Notice documentaire
Citation, versionnage et pérennisation du modèle
La valeur documentaire d’un modèle méthodologique dépend aussi de la possibilité d’établir qui l’a défini, quand, dans quel état et sous quelle formulation. La monographie adopte donc un principe de versionnage explicite.
1. Attribution
Le « modèle Savoy de restitution multiple » est attribué à Pierre-Alain Savoy. Sa formalisation publique dans la présente monographie est datée de 2026. Cette attribution porte sur l’architecture particulière du modèle, non sur l’idée générale de produire plusieurs traductions ou versions complémentaires, qui possède de nombreux précédents.
2. Référence bibliographique de travail
SAVOY, Pierre-Alain. Traduire la Bible à l’ère numérique : philologie, pluralité des restitutions et conception de la Bible Savoy. Monographie de recherche indépendante, version 0.60, 14 septembre 2026, savoy.fr.
3. Citation spécifique du modèle
Lorsqu’un travail cite la méthode plutôt que l’ensemble de la monographie, la référence recommandée est : SAVOY, Pierre-Alain, « Le modèle Savoy de restitution multiple », dans Traduire la Bible à l’ère numérique, 2026.
4. Convention de citation interne
Le corps de la monographie utilise par défaut des renvois abrégés auteur-date — par exemple « Tov 2012 » ou « House 2015 » — dont la référence complète figure dans la bibliographie générale. Les notes développées sont réservées aux problèmes textuels, bibliographiques ou historiographiques qui interrompraient l’argument principal. Les observations propres au corpus Savoy sont présentées comme résultats internes et ne reçoivent pas artificiellement une autorité externe.
5. Versionnage et révision gouvernée
Le versionnage documentaire est l’infrastructure de la révision gouvernée : il permet de distinguer une amélioration de restitution d’une modification de fond et de rattacher chaque état publié à un état identifiable du dossier commun.
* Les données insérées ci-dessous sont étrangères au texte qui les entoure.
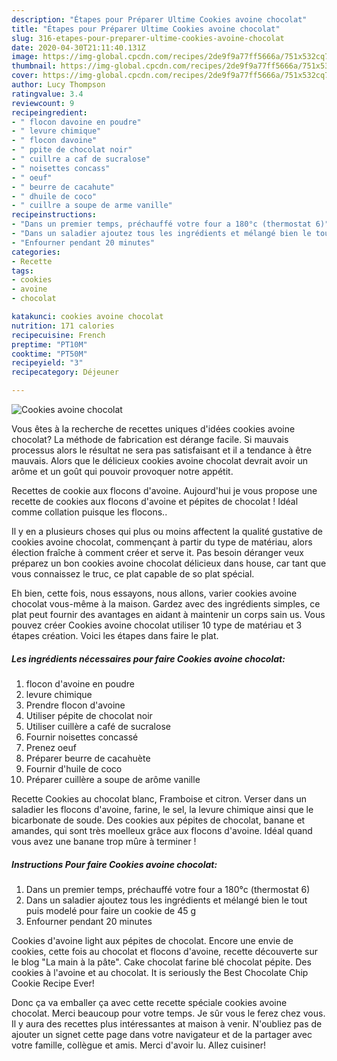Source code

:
```yaml
---
description: "Étapes pour Préparer Ultime Cookies avoine chocolat"
title: "Étapes pour Préparer Ultime Cookies avoine chocolat"
slug: 316-etapes-pour-preparer-ultime-cookies-avoine-chocolat
date: 2020-04-30T21:11:40.131Z
image: https://img-global.cpcdn.com/recipes/2de9f9a77ff5666a/751x532cq70/cookies-avoine-chocolat-photo-principale-de-la-recette.jpg
thumbnail: https://img-global.cpcdn.com/recipes/2de9f9a77ff5666a/751x532cq70/cookies-avoine-chocolat-photo-principale-de-la-recette.jpg
cover: https://img-global.cpcdn.com/recipes/2de9f9a77ff5666a/751x532cq70/cookies-avoine-chocolat-photo-principale-de-la-recette.jpg
author: Lucy Thompson
ratingvalue: 3.4
reviewcount: 9
recipeingredient:
- " flocon davoine en poudre"
- " levure chimique"
- " flocon davoine"
- " ppite de chocolat noir"
- " cuillre a caf de sucralose"
- " noisettes concass"
- " oeuf"
- " beurre de cacahute"
- " dhuile de coco"
- " cuillre a soupe de arme vanille"
recipeinstructions:
- "Dans un premier temps, préchauffé votre four a 180°c (thermostat 6)"
- "Dans un saladier ajoutez tous les ingrédients et mélangé bien le tout puis modelé pour faire un cookie de 45 g"
- "Enfourner pendant 20 minutes"
categories:
- Recette
tags:
- cookies
- avoine
- chocolat

katakunci: cookies avoine chocolat 
nutrition: 171 calories
recipecuisine: French
preptime: "PT10M"
cooktime: "PT50M"
recipeyield: "3"
recipecategory: Déjeuner

---
```



![Cookies avoine chocolat](https://img-global.cpcdn.com/recipes/2de9f9a77ff5666a/751x532cq70/cookies-avoine-chocolat-photo-principale-de-la-recette.jpg)

Vous êtes à la recherche de recettes uniques d'idées cookies avoine chocolat? La méthode de fabrication est dérange facile. Si mauvais processus alors le résultat ne sera pas satisfaisant et il a tendance à être mauvais. Alors que le délicieux cookies avoine chocolat devrait avoir un arôme et un goût qui pouvoir provoquer notre appétit.

Recettes de cookie aux flocons d&#39;avoine. Aujourd&#39;hui je vous propose une recette de cookies aux flocons d&#39;avoine et pépites de chocolat ! Idéal comme collation puisque les flocons..

Il y en a plusieurs choses qui plus ou moins affectent la qualité gustative de cookies avoine chocolat, commençant à partir du type de matériau, alors élection fraîche à comment créer et serve it. Pas besoin déranger veux préparez un bon cookies avoine chocolat délicieux dans house, car tant que vous connaissez le truc, ce plat capable de so plat spécial.


Eh bien, cette fois, nous essayons, nous allons, varier cookies avoine chocolat vous-même à la maison. Gardez avec des ingrédients simples, ce plat peut fournir des avantages en aidant à maintenir un corps sain us. Vous pouvez créer Cookies avoine chocolat utiliser 10 type de matériau et 3 étapes création. Voici les étapes dans faire le plat.

<!--inarticleads1-->

##### Les ingrédients nécessaires pour faire Cookies avoine chocolat:

1.   flocon d&#39;avoine en poudre
1.   levure chimique
1. Prendre  flocon d&#39;avoine
1. Utiliser  pépite de chocolat noir
1. Utiliser  cuillère a café de sucralose
1. Fournir  noisettes concassé
1. Prenez  oeuf
1. Préparer  beurre de cacahuète
1. Fournir  d&#39;huile de coco
1. Préparer  cuillère a soupe de arôme vanille


Recette Cookies au chocolat blanc, Framboise et citron. Verser dans un saladier les flocons d&#39;avoine, farine, le sel, la levure chimique ainsi que le bicarbonate de soude. Des cookies aux pépites de chocolat, banane et amandes, qui sont très moelleux grâce aux flocons d&#39;avoine. Idéal quand vous avez une banane trop mûre à terminer ! 

<!--inarticleads2-->

##### Instructions Pour faire Cookies avoine chocolat:

1. Dans un premier temps, préchauffé votre four a 180°c (thermostat 6)
1. Dans un saladier ajoutez tous les ingrédients et mélangé bien le tout puis modelé pour faire un cookie de 45 g
1. Enfourner pendant 20 minutes


Cookies d&#39;avoine light aux pépites de chocolat. Encore une envie de cookies, cette fois au chocolat et flocons d&#39;avoine, recette découverte sur le blog &#34;La main à la pâte&#34;. Cake chocolat farine blé chocolat pépite. Des cookies à l&#39;avoine et au chocolat. It is seriously the Best Chocolate Chip Cookie Recipe Ever! 


Donc ça va emballer ça avec cette recette spéciale cookies avoine chocolat. Merci beaucoup pour votre temps. Je sûr vous le ferez chez vous. Il y aura des recettes plus  intéressantes at maison à venir. N'oubliez pas de ajouter un signet cette page dans votre navigateur et de la partager avec votre famille, collègue et amis. Merci d'avoir lu. Allez cuisiner!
Chaque révision substantielle de la définition conserve un numéro de version et une date. Une modification éditoriale mineure ne constitue pas nécessairement une nouvelle définition ; en revanche, toute modification du nombre de restitutions, de leurs fonctions, du point de divergence ou des axiomes fondamentaux constitue une révision méthodologique. Voir Révision gouvernée et histoire du texte.
Version courante et version citée
Une édition web évolutive possède toujours deux temporalités : l’état courant, qui peut être corrigé, et l’état cité, qui doit rester reconstructible. Une référence de recherche ne devrait donc pas renvoyer seulement à une URL vivante ; elle devrait identifier au minimum la version ou la date de consultation et, pour une affirmation substantielle, idéalement un état figé du manuscrit ou du corpus.
Cette distinction empêche qu’une correction ultérieure rende rétrospectivement ambiguë une citation antérieure. Le lecteur doit pouvoir savoir si l’auteur cité travaillait sur la version 0.41 de la monographie, sur un PDF stabilisé ou sur la page web courante à une date déterminée.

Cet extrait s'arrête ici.